Task to complete = Once more, print the records exactly as given.

──────── Data to process

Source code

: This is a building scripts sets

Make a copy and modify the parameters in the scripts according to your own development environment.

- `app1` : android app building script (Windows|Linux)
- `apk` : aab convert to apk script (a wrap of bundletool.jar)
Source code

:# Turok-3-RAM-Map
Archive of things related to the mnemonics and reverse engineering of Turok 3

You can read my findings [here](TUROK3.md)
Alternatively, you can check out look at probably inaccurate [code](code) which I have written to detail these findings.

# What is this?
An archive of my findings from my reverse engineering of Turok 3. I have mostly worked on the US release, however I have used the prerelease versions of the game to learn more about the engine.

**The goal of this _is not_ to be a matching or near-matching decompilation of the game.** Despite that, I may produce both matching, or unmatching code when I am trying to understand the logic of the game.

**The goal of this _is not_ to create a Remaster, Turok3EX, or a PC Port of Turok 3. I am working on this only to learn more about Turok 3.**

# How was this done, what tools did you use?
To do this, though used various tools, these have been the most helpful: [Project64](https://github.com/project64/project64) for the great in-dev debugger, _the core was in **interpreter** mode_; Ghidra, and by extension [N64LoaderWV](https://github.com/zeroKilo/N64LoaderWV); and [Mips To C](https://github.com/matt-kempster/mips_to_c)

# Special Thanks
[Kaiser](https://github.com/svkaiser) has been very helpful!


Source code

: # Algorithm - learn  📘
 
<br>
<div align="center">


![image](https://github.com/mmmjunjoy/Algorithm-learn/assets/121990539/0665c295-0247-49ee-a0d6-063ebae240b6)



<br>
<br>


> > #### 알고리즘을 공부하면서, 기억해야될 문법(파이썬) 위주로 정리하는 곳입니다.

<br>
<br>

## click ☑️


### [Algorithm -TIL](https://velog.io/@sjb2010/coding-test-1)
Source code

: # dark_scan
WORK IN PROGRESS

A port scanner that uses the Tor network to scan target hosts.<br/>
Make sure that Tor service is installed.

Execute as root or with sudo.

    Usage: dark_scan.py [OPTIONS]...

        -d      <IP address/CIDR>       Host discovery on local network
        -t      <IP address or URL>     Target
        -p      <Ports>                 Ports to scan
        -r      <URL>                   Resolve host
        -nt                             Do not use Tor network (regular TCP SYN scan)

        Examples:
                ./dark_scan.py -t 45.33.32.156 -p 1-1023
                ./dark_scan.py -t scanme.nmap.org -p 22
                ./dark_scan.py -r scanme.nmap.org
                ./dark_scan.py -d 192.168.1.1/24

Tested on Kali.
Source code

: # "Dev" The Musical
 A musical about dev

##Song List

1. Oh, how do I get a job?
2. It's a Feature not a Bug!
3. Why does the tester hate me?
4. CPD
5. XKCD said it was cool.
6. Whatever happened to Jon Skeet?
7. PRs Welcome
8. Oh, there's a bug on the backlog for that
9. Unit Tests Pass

────────────────

Solution to the exercise =
Source code

: This is a building scripts sets

Make a copy and modify the parameters in the scripts according to your own development environment.

- `app1` : android app building script (Windows|Linux)
- `apk` : aab convert to apk script (a wrap of bundletool.jar)
Source code

:# Turok-3-RAM-Map
Archive of things related to the mnemonics and reverse engineering of Turok 3

You can read my findings [here](TUROK3.md)
Alternatively, you can check out look at probably inaccurate [code](code) which I have written to detail these findings.

# What is this?
An archive of my findings from my reverse engineering of Turok 3. I have mostly worked on the US release, however I have used the prerelease versions of the game to learn more about the engine.

**The goal of this _is not_ to be a matching or near-matching decompilation of the game.** Despite that, I may produce both matching, or unmatching code when I am trying to understand the logic of the game.

**The goal of this _is not_ to create a Remaster, Turok3EX, or a PC Port of Turok 3. I am working on this only to learn more about Turok 3.**

# How was this done, what tools did you use?
To do this, though used various tools, these have been the most helpful: [Project64](https://github.com/project64/project64) for the great in-dev debugger, _the core was in **interpreter** mode_; Ghidra, and by extension [N64LoaderWV](https://github.com/zeroKilo/N64LoaderWV); and [Mips To C](https://github.com/matt-kempster/mips_to_c)

# Special Thanks
[Kaiser](https://github.com/svkaiser) has been very helpful!


Source code

: # Algorithm - learn  📘
 
<br>
<div align="center">


![image](https://github.com/mmmjunjoy/Algorithm-learn/assets/121990539/0665c295-0247-49ee-a0d6-063ebae240b6)



<br>
<br>


> > #### 알고리즘을 공부하면서, 기억해야될 문법(파이썬) 위주로 정리하는 곳입니다.

<br>
<br>

## click ☑️


### [Algorithm -TIL](https://velog.io/@sjb2010/coding-test-1)
Source code

: # dark_scan
WORK IN PROGRESS

A port scanner that uses the Tor network to scan target hosts.<br/>
Make sure that Tor service is installed.

Execute as root or with sudo.

    Usage: dark_scan.py [OPTIONS]...

        -d      <IP address/CIDR>       Host discovery on local network
        -t      <IP address or URL>     Target
        -p      <Ports>                 Ports to scan
        -r      <URL>                   Resolve host
        -nt                             Do not use Tor network (regular TCP SYN scan)

        Examples:
                ./dark_scan.py -t 45.33.32.156 -p 1-1023
                ./dark_scan.py -t scanme.nmap.org -p 22
                ./dark_scan.py -r scanme.nmap.org
                ./dark_scan.py -d 192.168.1.1/24

Tested on Kali.
Source code

: # "Dev" The Musical
 A musical about dev

##Song List

1. Oh, how do I get a job?
2. It's a Feature not a Bug!
3. Why does the tester hate me?
4. CPD
5. XKCD said it was cool.
6. Whatever happened to Jon Skeet?
7. PRs Welcome
8. Oh, there's a bug on the backlog for that
9. Unit Tests Pass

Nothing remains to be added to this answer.